だが、パニックに陥るには及ばない。これはTwitterとしてとても巧みな手なのだ。
まずEmbedlyがTwitterフィードに表示されるGIFがGIFファイルではないことに気づいた。 それどころか画像ファイルですらない。実は音無しのビデオファイルなのだ。HTML5にビデオタグを使って埋め込まれたMP4ファイルだった。ユーザーがGIFをアップロードしてもTwitterはMP4に変換してしまう。
GIFとMP4の差などささいなことのように思われるかもしれないが、実は大きな違いが出る。圧縮だ。
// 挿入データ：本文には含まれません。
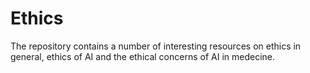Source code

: # Ethics
The repository contains a number of interesting resources on ethics in general, ethics of AI and the ethical concerns of AI in medecine. 
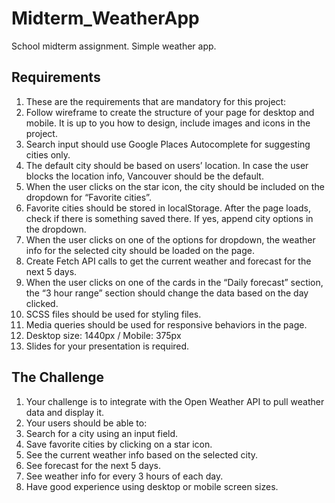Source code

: # Midterm_WeatherApp
 School midterm assignment. Simple weather app.


## Requirements
1. These are the requirements that are mandatory for this project:
2. Follow wireframe to create the structure of your page for desktop and mobile. It is up to you how to design, include images and icons in the project.
3. Search input should use Google Places Autocomplete for suggesting cities only.
4. The default city should be based on users’ location. In case the user blocks the location info, Vancouver should be the default.
5. When the user clicks on the star icon, the city should be included on the dropdown for “Favorite cities”.
6. Favorite cities should be stored in localStorage. After the page loads, check if there is something saved there. If yes, append city options in the dropdown.
7. When the user clicks on one of the options for dropdown, the weather info for the selected city should be loaded on the page.
8. Create Fetch API calls to get the current weather and forecast for the next 5 days.
9. When the user clicks on one of the cards in the “Daily forecast” section, the “3 hour range” section should change the data based on the day clicked.
10. SCSS files should be used for styling files.
11. Media queries should be used for responsive behaviors in the page.
12. Desktop size: 1440px / Mobile: 375px
13. Slides for your presentation is required.

## The Challenge
1. Your challenge is to integrate with the Open Weather API to pull weather data and display it.
2. Your users should be able to:
3. Search for a city using an input field.
4. Save favorite cities by clicking on a star icon.
5. See the current weather info based on the selected city.
6. See forecast for the next 5 days.
7. See weather info for every 3 hours of each day.
8. Have good experience using desktop or mobile screen sizes.
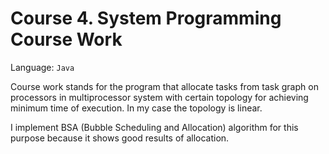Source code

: # Course 4. System Programming Course Work

Language: `Java`

Course work stands for the program that allocate tasks from task graph on processors in multiprocessor system 
with certain topology for achieving minimum time of execution.
In my case the topology is linear.

I implement BSA (Bubble Scheduling and Allocation) algorithm for this purpose because it shows good results of allocation.



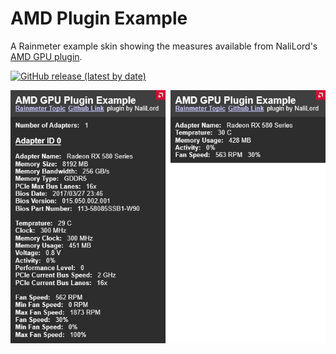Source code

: # AMD Plugin Example
A Rainmeter example skin showing the measures available from NaliLord's [AMD GPU plugin](https://github.com/nalilord/AMDPlugin).

[![GitHub release (latest by date)](https://img.shields.io/github/downloads/ax-88/AMDPluginExample/latest/total?label=Download%20-%20AMDPluginExample_1.0.2.rmskin&style=flat-square&logo=github)](https://github.com/ax-88/AMDPluginExample/releases/download/v1.0.2/AMDPluginExample_1.0.2.rmskin)

![AMDPluginExample](AMDPluginExample.png)
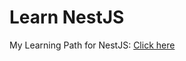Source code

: # Learn NestJS

My Learning Path for NestJS: [Click here](https://github.com/sahilrajput03/sahilrajput03/blob/master/learn-nestjs.md)
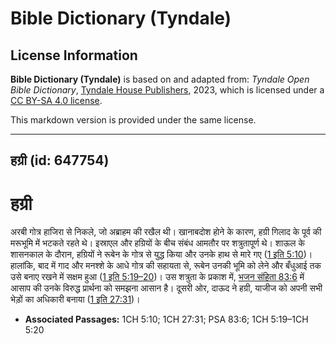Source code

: # Bible Dictionary (Tyndale)

## License Information

**Bible Dictionary (Tyndale)** is based on and adapted from: _Tyndale Open Bible Dictionary_, [Tyndale House Publishers](https://tyndaleopenresources.com/), 2023, which is licensed under a [CC BY-SA 4.0 license](https://creativecommons.org/licenses/by-sa/4.0/legalcode.en).

This markdown version is provided under the same license.



--------------------------------

## हग्री (id: 647754)

हग्री
=====

अरबी गोत्र हाजिरा से निकले, जो अब्राहम की रखैल थी। खानाबदोश होने के कारण, हग्री गिलाद के पूर्व की मरूभूमि में भटकते रहते थे। इस्राएल और हग्रियों के बीच संबंध आमतौर पर शत्रुतापूर्ण थे। शाऊल के शासनकाल के दौरान, हग्रियों ने रूबेन के गोत्र से युद्ध किया और उनके हाथ से मारे गए ([1 इति 5:10](https://ref.ly/1Chr5:10))। हालांकि, बाद में गाद और मनश्शे के आधे गोत्र की सहायता से, रूबेन उनकी भूमि को लेने और बँधुआई तक उसे बनाए रखने में सक्षम हुआ ([1 इति 5:19–20](https://ref.ly/1Chr5:19-1Chr5:20))। उस शत्रुता के प्रकाश में, [भजन संहिता 83:6](https://ref.ly/Ps83:6) में आसाप की उनके विरुद्ध प्रार्थना को समझना आसान है। दूसरी ओर, दाऊद ने हग्री, याजीज को अपनी सभी भेड़ों का अधिकारी बनाया ([1 इति 27:31](https://ref.ly/1Chr27:31))।

* **Associated Passages:** 1CH 5:10; 1CH 27:31; PSA 83:6; 1CH 5:19–1CH 5:20

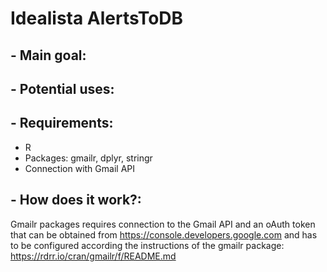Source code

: # Idealista AlertsToDB

## - Main goal:

## - Potential uses:

## - Requirements:
- R
- Packages: gmailr, dplyr, stringr
- Connection with Gmail API

## - How does it work?:
Gmailr packages requires connection to the Gmail API and an oAuth token that can be obtained from https://console.developers.google.com and has to be configured according the instructions of the gmailr package: https://rdrr.io/cran/gmailr/f/README.md
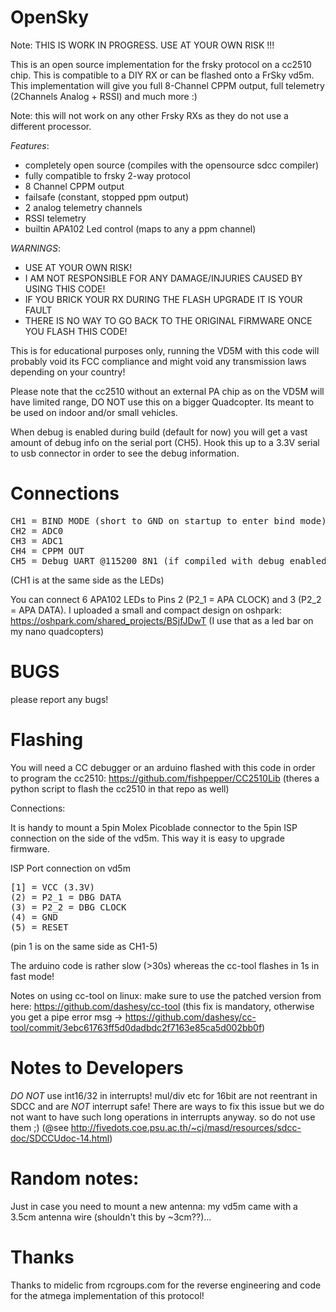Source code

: # OpenSky

Note: THIS IS WORK IN PROGRESS.
      USE AT YOUR OWN RISK !!!

This is an open source implementation for the frsky protocol on
a cc2510 chip. This is compatible to a DIY RX or can be flashed
onto a FrSky vd5m.
This implementation will give you full 8-Channel CPPM output,
full telemetry (2Channels Analog + RSSI) and much more :)

Note: this will not work on any other Frsky RXs as they do not use
a different processor.

_Features_:
* completely open source (compiles with the opensource sdcc compiler)
* fully compatible to frsky 2-way protocol
* 8 Channel CPPM output
* failsafe (constant, stopped ppm output)
* 2 analog telemetry channels
* RSSI telemetry
* builtin APA102 Led control (maps to any a ppm channel)

_WARNINGS_:
* USE AT YOUR OWN RISK!
* I AM NOT RESPONSIBLE FOR ANY DAMAGE/INJURIES CAUSED BY USING THIS CODE!
* IF YOU BRICK YOUR RX DURING THE FLASH UPGRADE IT IS YOUR FAULT
* THERE IS NO WAY TO GO BACK TO THE ORIGINAL FIRMWARE ONCE YOU FLASH THIS CODE!

This is for educational purposes only, running the VD5M with this code
will probably void its FCC compliance and might void any transmission laws
depending on your country!

Please note that the cc2510 without an external PA chip as on the
VD5M will have limited range, DO NOT use this on a bigger Quadcopter.
Its meant to be used on indoor and/or small vehicles.

When debug is enabled during build (default for now) you will
get a vast amount of debug info on the serial port (CH5).
Hook this up to a 3.3V serial to usb connector in order to
see the debug information.


# Connections

<pre>
CH1 = BIND MODE (short to GND on startup to enter bind mode)
CH2 = ADC0
CH3 = ADC1
CH4 = CPPM OUT
CH5 = Debug UART @115200 8N1 (if compiled with debug enabled)
</pre>

(CH1 is at the same side as the LEDs)

You can connect 6 APA102 LEDs to Pins 2 (P2_1 = APA CLOCK) and 3 (P2_2 = APA DATA).
I uploaded a small and compact design on oshpark:
https://oshpark.com/shared_projects/BSjfJDwT
(I use that as a led bar on my nano quadcopters)


# BUGS

please report any bugs!

# Flashing

You will need a CC debugger or an arduino flashed with this code in order to program the cc2510:
https://github.com/fishpepper/CC2510Lib
(theres a python script to flash the cc2510 in that repo as well)

Connections:

It is handy to mount a 5pin Molex Picoblade connector to the
5pin ISP connection on the side of the vd5m. This way it is easy
to upgrade firmware.

ISP Port connection on vd5m
<pre>
[1] = VCC (3.3V)
(2) = P2_1 = DBG DATA
(3) = P2_2 = DBG CLOCK
(4) = GND
(5) = RESET
</pre>

(pin 1 is on the same side as CH1-5)

The arduino code is rather slow (>30s) whereas the cc-tool flashes in 1s in fast mode!

Notes on using cc-tool on linux:
make sure to use the patched version from here:
https://github.com/dashesy/cc-tool
(this fix is mandatory, otherwise you get a pipe error msg
-> https://github.com/dashesy/cc-tool/commit/3ebc61763ff5d0dadbdc2f7163e85ca5d002bb0f)

# Notes to Developers

_DO NOT_ use int16/32 in interrupts! mul/div etc for 16bit are not reentrant in SDCC
and are _NOT_ interrupt safe! There are ways to fix this issue but we do not
want to have such long operations in interrupts anyway. so do not use them ;)
(@see http://fivedots.coe.psu.ac.th/~cj/masd/resources/sdcc-doc/SDCCUdoc-14.html)

# Random notes:

Just in case you need to mount a new antenna:
my vd5m came with a 3.5cm antenna wire (shouldn't this by ~3cm??)...


# Thanks

Thanks to midelic from rcgroups.com for the reverse engineering and
code for the atmega implementation of this protocol!

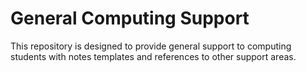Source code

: # General Computing Support

This repository is designed to provide general support to computing students with notes templates and references to other support areas.
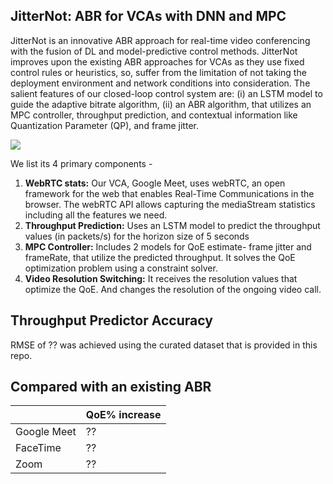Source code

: ## JitterNot: ABR for VCAs with DNN and MPC

JitterNot is an innovative ABR approach for real-time video conferencing with the fusion of DL and model-predictive control methods. JitterNot improves upon the existing ABR approaches for VCAs as they use fixed control rules or heuristics, so, suffer from the limitation of not taking the deployment environment and network conditions into consideration. The salient features of our closed-loop control system are: (i) an LSTM model to guide the adaptive bitrate algorithm, (ii) an ABR algorithm, that utilizes an MPC controller, throughput prediction, and contextual information like Quantization Parameter (QP), and frame jitter.

![](https://33333.cdn.cke-cs.com/kSW7V9NHUXugvhoQeFaf/images/02e6a8e9bd7e3c5f21984839b15179ed65b5098b52d6a758.jpg)

We list its 4 primary components - 

1.  **WebRTC stats:** Our VCA, Google Meet, uses webRTC, an open framework for the web that enables Real-Time Communications in the browser. The webRTC API allows capturing the mediaStream statistics including all the features we need. 
2.  **Throughput Prediction:** Uses an LSTM model to predict the throughput values (in packets/s) for the horizon size of 5 seconds
3.  **MPC Controller:** Includes 2 models for QoE estimate- frame jitter and frameRate, that utilize the predicted throughput. It solves the QoE optimization problem using a constraint solver.
4.  **Video Resolution Switching:** It receives the resolution values that optimize the QoE. And changes the resolution of the ongoing video call.

## Throughput Predictor Accuracy

RMSE of ?? was achieved using the curated dataset that is provided in this repo.

## Compared with an existing ABR

|   | QoE% increase |
| --- | --- |
| Google Meet | ?? |
| FaceTime | ?? |
| Zoom | ?? |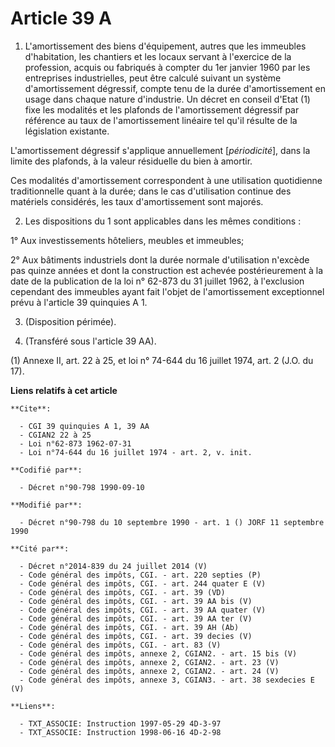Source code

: # Article 39 A

1. L'amortissement des biens d'équipement, autres que les immeubles d'habitation, les chantiers et les locaux servant à
l'exercice de la profession, acquis ou fabriqués à compter du 1er janvier 1960 par les entreprises industrielles, peut être
calculé suivant un système d'amortissement dégressif, compte tenu de la durée d'amortissement en usage dans chaque nature
d'industrie. Un décret en conseil d'Etat (1) fixe les modalités et les plafonds de l'amortissement dégressif par référence au
taux de l'amortissement linéaire tel qu'il résulte de la législation existante.

L'amortissement dégressif s'applique annuellement [*périodicité*], dans la limite des plafonds, à la valeur résiduelle du
bien à amortir.

Ces modalités d'amortissement correspondent à une utilisation quotidienne traditionnelle quant à la durée; dans le cas
d'utilisation continue des matériels considérés, les taux d'amortissement sont majorés.

2. Les dispositions du 1 sont applicables dans les mêmes conditions :

1° Aux investissements hôteliers, meubles et immeubles;

2° Aux bâtiments industriels dont la durée normale d'utilisation n'excède pas quinze années et dont la construction est
achevée postérieurement à la date de la publication de la loi n° 62-873 du 31 juillet 1962, à l'exclusion cependant des
immeubles ayant fait l'objet de l'amortissement exceptionnel prévu à l'article 39 quinquies A 1.

3. (Disposition périmée).

4. (Transféré sous l'article 39 AA).

(1) Annexe II, art. 22 à 25, et loi n° 74-644 du 16 juillet 1974, art. 2 (J.O. du 17).

**Liens relatifs à cet article**

	**Cite**:

	  - CGI 39 quinquies A 1, 39 AA
	  - CGIAN2 22 à 25
	  - Loi n°62-873 1962-07-31
	  - Loi n°74-644 du 16 juillet 1974 - art. 2, v. init.

	**Codifié par**:

	  - Décret n°90-798 1990-09-10

	**Modifié par**:

	  - Décret n°90-798 du 10 septembre 1990 - art. 1 () JORF 11 septembre 1990

	**Cité par**:

	  - Décret n°2014-839 du 24 juillet 2014 (V)
	  - Code général des impôts, CGI. - art. 220 septies (P)
	  - Code général des impôts, CGI. - art. 244 quater E (V)
	  - Code général des impôts, CGI. - art. 39 (VD)
	  - Code général des impôts, CGI. - art. 39 AA bis (V)
	  - Code général des impôts, CGI. - art. 39 AA quater (V)
	  - Code général des impôts, CGI. - art. 39 AA ter (V)
	  - Code général des impôts, CGI. - art. 39 AH (Ab)
	  - Code général des impôts, CGI. - art. 39 decies (V)
	  - Code général des impôts, CGI. - art. 83 (V)
	  - Code général des impôts, annexe 2, CGIAN2. - art. 15 bis (V)
	  - Code général des impôts, annexe 2, CGIAN2. - art. 23 (V)
	  - Code général des impôts, annexe 2, CGIAN2. - art. 24 (V)
	  - Code général des impôts, annexe 3, CGIAN3. - art. 38 sexdecies E (V)

	**Liens**:

	  - TXT_ASSOCIE: Instruction 1997-05-29 4D-3-97
	  - TXT_ASSOCIE: Instruction 1998-06-16 4D-2-98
GIFは1987年に登場し、1989年にアニメーションをサポートし始めたたいへん古いフォーマットだ。良い点はどんなデバイス、プラットフォームでも表示できるところだ。悪い点は…なにしろ30年も前のテクノロジーだけにあちこちにやつれが見えている。わずか数秒のGIFでもサイズは何メガバイトもあり、色はおそろしく悪い。
一方、ビデオ圧縮テクノロジーはこの30年で長足の進歩を遂げた。GIFに比べるとMP4は動きが2倍も滑らかで色は3倍もきれいだ。そしてファイルのサイズは4分の1だ。
つまりTwitterとしてはMP4フォーマットを使うことでプロバイダに支払う帯域料金が大幅に節約できるし、ユーザーにとってはロード待ちの時間が短縮される。
デメリットがないわけではない。一部のブラウザはいまだにHTML5のビデオ・タグを正しく処理できない。そこでTwitterはそういうブラザに対しては(奇妙な選択に思えるが)Flashを使っている。しかし数年後にはウェブ全体でGIFからMP4への切り替えが進むだろう。
さてそうなると気になるのは音無しでループする短いアニメを何と呼べばよいかだ。
たいていの一般ユーザーは実装技術などには興味がないので、すでに普及しており覚えやすいGIFという名前を使い続けるだろう。これを変えようとするのは山に向かって「動け!」と叫ぶのも同様の無駄な努力になりそうだ。誰も電子写真複写とはいわずにゼロックスと呼ぶし、写真を編集することはフォトショップと呼ぶ。インターネットを検索することはBingを使っていてもググると呼ぶ。数年後にはGIFも無音の短いループアニメを指す一般名詞になってるのではないか?